-------- Data --------
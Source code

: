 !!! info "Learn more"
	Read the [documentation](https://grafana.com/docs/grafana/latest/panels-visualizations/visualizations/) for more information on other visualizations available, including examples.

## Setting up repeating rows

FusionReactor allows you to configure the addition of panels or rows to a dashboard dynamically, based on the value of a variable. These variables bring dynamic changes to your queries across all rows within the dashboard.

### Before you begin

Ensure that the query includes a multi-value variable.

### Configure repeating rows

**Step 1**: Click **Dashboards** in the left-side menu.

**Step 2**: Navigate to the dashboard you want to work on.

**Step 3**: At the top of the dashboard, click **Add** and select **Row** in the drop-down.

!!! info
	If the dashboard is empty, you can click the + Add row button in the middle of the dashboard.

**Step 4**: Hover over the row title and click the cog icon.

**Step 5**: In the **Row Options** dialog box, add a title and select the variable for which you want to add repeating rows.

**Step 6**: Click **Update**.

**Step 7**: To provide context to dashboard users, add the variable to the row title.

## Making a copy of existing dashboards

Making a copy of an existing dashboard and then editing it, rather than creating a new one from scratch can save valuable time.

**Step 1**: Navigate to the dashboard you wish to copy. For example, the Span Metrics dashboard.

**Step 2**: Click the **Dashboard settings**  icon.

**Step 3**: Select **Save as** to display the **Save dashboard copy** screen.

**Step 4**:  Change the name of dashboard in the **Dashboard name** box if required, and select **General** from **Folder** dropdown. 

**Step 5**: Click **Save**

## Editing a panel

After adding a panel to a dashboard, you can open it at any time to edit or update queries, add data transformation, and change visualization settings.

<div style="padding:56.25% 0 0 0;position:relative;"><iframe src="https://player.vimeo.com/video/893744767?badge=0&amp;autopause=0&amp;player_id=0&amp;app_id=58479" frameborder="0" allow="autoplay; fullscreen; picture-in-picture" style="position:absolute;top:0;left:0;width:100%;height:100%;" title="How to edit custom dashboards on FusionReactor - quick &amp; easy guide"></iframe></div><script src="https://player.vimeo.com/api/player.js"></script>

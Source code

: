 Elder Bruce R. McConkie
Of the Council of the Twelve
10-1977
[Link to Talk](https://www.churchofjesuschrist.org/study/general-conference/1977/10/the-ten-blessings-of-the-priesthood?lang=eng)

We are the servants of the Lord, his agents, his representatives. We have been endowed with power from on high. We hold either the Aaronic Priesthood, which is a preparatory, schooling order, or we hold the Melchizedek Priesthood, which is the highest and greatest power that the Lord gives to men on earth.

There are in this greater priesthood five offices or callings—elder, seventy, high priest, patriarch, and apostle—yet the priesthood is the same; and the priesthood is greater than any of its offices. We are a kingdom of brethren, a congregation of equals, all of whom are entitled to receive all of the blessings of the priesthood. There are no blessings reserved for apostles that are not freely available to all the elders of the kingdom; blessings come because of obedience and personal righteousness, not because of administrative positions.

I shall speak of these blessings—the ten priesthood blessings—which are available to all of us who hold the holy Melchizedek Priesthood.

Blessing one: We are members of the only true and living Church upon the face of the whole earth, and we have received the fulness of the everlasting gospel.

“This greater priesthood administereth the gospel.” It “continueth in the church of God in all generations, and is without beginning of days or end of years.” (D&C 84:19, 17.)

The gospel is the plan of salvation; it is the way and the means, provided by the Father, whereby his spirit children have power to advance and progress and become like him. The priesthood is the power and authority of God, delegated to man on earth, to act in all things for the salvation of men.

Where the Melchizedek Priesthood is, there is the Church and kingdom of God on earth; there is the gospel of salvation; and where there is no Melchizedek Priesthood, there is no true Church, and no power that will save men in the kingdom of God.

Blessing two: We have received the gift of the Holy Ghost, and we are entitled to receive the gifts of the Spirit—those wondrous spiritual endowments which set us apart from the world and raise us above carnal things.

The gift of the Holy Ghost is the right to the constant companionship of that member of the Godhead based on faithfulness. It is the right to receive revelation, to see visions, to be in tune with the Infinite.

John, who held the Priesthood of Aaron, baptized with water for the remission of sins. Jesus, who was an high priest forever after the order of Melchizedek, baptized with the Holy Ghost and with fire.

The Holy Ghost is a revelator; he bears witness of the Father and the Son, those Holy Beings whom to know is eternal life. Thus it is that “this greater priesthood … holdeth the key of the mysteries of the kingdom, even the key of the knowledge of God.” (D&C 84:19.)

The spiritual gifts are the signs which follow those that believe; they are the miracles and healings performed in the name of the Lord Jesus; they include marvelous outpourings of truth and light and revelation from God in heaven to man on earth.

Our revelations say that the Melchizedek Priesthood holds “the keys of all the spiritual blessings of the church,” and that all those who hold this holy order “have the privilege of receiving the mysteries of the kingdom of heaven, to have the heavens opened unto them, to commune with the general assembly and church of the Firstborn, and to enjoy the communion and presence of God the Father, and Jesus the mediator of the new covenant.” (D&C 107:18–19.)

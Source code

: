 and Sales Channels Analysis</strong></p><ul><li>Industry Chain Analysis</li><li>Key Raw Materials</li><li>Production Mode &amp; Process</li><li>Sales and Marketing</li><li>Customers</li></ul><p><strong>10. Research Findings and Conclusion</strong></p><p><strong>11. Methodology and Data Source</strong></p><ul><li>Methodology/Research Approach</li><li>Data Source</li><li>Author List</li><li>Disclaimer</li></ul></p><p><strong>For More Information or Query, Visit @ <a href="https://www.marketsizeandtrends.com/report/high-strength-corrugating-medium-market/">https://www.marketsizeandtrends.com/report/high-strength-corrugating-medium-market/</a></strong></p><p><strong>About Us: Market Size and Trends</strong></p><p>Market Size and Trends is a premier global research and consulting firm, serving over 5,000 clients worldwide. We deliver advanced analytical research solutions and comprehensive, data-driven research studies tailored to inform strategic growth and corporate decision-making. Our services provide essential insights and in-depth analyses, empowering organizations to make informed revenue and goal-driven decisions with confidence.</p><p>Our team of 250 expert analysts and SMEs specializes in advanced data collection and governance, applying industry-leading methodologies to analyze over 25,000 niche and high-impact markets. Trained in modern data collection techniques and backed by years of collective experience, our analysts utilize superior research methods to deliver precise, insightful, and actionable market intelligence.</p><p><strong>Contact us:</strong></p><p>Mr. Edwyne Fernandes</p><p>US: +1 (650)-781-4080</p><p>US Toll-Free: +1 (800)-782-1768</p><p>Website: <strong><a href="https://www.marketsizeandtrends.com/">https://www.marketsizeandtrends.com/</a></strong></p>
--------
Filter the data above by the word "time" and copy every line that matches.

Making a copy of an existing dashboard and then editing it, rather than creating a new one from scratch can save valuable time.
After adding a panel to a dashboard, you can open it at any time to edit or update queries, add data transformation, and change visualization settings.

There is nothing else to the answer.